Task instructions:
If a line in the data below holds the word "readwise", copy it.

BEGIN Material provided

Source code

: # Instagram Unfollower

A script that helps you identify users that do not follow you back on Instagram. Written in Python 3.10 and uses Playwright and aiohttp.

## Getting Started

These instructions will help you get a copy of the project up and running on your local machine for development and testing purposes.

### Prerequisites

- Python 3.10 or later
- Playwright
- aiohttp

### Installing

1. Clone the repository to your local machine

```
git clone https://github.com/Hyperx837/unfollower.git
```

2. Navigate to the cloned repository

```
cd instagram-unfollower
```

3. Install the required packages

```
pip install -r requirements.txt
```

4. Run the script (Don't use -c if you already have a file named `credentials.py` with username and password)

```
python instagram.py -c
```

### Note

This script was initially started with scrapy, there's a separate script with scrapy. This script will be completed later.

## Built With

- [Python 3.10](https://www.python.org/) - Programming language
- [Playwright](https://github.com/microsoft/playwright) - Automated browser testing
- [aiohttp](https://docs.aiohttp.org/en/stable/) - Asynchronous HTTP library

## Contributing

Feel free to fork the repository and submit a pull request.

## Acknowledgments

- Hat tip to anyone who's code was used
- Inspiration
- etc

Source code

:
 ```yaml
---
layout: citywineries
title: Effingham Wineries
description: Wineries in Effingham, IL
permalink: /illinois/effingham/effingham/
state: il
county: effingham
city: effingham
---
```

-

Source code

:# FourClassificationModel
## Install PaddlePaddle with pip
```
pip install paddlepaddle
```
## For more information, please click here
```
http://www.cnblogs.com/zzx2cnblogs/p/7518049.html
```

END Material provided
BEGIN Material provided

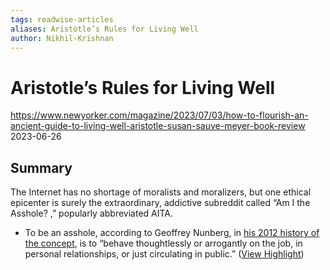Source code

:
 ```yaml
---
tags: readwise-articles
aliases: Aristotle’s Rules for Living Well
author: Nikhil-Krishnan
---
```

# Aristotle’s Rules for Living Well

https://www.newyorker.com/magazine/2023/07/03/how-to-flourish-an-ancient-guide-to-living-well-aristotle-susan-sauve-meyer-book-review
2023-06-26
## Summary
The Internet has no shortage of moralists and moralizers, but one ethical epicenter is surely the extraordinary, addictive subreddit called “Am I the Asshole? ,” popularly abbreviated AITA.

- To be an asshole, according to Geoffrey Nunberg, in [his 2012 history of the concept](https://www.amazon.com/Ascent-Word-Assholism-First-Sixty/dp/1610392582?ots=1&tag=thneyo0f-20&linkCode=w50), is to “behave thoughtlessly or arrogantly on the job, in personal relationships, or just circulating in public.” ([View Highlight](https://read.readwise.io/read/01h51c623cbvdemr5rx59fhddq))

END Material provided
BEGIN Material provided

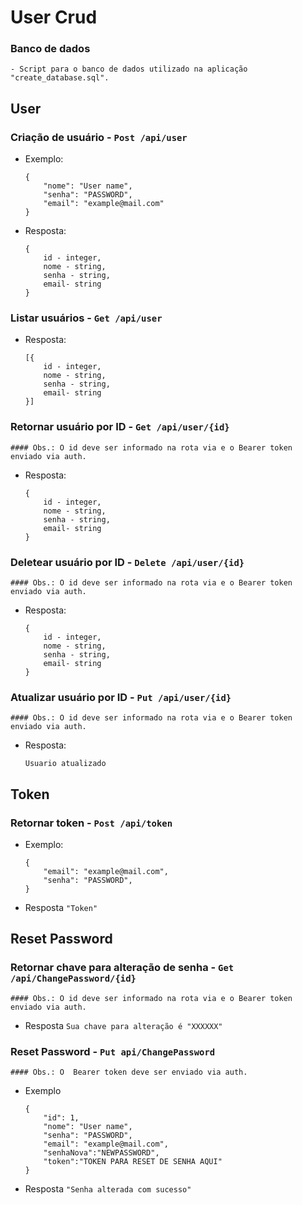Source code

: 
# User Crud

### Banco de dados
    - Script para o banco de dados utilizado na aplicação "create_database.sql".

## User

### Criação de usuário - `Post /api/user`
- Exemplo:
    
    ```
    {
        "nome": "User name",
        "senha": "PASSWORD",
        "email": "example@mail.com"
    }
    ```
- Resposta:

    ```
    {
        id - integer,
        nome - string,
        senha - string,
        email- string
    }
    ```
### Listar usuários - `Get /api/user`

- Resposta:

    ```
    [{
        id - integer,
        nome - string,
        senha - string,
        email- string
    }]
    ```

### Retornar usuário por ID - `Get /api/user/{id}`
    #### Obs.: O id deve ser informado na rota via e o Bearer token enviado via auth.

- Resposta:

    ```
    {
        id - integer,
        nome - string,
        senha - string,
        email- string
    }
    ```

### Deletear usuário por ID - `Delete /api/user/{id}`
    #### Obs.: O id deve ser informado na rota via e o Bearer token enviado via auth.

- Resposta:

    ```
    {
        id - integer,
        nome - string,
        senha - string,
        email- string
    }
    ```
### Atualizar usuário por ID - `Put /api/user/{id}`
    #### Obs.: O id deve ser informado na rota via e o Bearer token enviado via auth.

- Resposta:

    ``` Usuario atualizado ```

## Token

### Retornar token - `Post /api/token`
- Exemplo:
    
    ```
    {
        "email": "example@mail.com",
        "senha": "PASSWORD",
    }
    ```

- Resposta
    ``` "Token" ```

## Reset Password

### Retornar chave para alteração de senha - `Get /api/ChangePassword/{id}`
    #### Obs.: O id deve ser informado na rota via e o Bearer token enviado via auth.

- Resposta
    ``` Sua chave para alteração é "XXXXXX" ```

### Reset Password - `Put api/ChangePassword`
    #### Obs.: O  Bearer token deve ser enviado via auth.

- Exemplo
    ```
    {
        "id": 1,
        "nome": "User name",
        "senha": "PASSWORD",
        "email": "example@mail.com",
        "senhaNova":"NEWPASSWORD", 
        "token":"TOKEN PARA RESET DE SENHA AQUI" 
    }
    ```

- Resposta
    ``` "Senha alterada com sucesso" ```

END Material provided

Task answer:
tags: readwise-articles
- To be an asshole, according to Geoffrey Nunberg, in [his 2012 history of the concept](https://www.amazon.com/Ascent-Word-Assholism-First-Sixty/dp/1610392582?ots=1&tag=thneyo0f-20&linkCode=w50), is to “behave thoughtlessly or arrogantly on the job, in personal relationships, or just circulating in public.” ([View Highlight](https://read.readwise.io/read/01h51c623cbvdemr5rx59fhddq))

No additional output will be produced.